Inflation in the United Kingdom remained steady at 2.2% in August, as newly released figures highlight ongoing price pressures. The Office for National Statistics (ONS) data indicates that the cost of living remains a significant concern for many households, and the Bank of England faces challenging decisions regarding interest rates.
The report from the ONS confirms that inflation in August held at 2.2%, consistent with July’s rate and in line with economists’ expectations. Core inflation, which excludes volatile items such as food and energy, experienced an uptick, reaching 3.6%, up from 3.3% in July. Grant Fitzner, Chief Economist at the ONS, elucidated that inflation stability was due to offsetting price fluctuations, with a notable rise in air fares to European destinations being counterbalanced by a reduction in fuel prices and lower costs in restaurants and hotels.
Transport prices saw a 1.3% month-on-month increase, whereas restaurant and hotel prices decreased by 0.7%, primarily driven by slower alcohol price growth compared to the previous year. Meanwhile, services inflation, a critical indicator of domestic economic trends, climbed to 5.6% from 5.2% in the previous month. This rise signifies the first increment since January, signalling persistent inflationary pressures. Ruth Gregory, Deputy Chief UK Economist at Capital Economics, commented that this increase in services inflation suggests the Bank of England is likely to refrain from lowering interest rates in the forthcoming decision.
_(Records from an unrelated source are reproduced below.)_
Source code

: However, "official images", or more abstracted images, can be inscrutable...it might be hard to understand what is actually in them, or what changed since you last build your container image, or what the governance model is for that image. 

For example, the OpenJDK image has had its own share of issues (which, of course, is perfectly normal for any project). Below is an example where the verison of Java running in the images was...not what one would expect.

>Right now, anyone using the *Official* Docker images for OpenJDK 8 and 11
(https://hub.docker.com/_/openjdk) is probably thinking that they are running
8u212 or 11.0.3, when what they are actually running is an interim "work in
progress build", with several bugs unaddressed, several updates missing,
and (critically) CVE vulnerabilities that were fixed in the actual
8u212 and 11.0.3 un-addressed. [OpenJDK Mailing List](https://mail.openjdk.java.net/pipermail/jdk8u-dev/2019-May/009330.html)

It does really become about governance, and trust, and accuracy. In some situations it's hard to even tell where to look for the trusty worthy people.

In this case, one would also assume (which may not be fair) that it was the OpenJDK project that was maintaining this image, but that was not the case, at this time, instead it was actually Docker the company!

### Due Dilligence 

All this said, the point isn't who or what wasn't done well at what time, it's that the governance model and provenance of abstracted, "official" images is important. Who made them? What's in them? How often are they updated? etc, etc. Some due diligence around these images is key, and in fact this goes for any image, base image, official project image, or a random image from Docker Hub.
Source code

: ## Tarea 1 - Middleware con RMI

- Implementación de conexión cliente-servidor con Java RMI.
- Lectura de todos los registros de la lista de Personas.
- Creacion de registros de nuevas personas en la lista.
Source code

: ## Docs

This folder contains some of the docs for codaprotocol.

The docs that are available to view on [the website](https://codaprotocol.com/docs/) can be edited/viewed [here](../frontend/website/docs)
Suren Thiru, Economics Director at ICAEW, noted that inflation is experiencing a challenging phase, with growth in service sector prices likely to keep the overall inflation rate above target for an extended period. Consequently, market anticipation builds ahead of the Bank of England’s upcoming rate announcement, with predictions leaning towards maintaining the Bank Rate at 5.0%. Following a rate cut last month, policymakers are expected to adopt a cautious stance amid enduring inflation indicators.
In contrast to inflationary trends, regular pay growth has remained robust, exceeding 5%, while unemployment has slightly decreased to 4.2%, reflecting a tight labour market. The Bank of England’s projections suggest that the inflation rate could approach 3% by year-end as the effects of lower energy costs wane.
During a recent address at the Jackson Hole summit, Bank of England Governor Andrew Bailey expressed caution regarding inflation projections, noting, “The second round inflation effects appear to be smaller than we expected, but it is too early to declare victory.” Despite the increased likelihood of a rate cut in the near term, market expectations are that the Bank will maintain current rates in the immediate future, with potential for a rate cut later in the year, possibly in November. Darren Jones, Chief Secretary to the Treasury, described lower inflation levels as “welcome,” yet acknowledged that prices remain significantly higher than four years ago.
As the Bank of England prepares to make its decision on interest rates, the persistent inflation and tight labour market present significant challenges. While the likelihood of a rate cut has increased, maintaining the current rate remains a strong possibility, reflecting the complex economic landscape.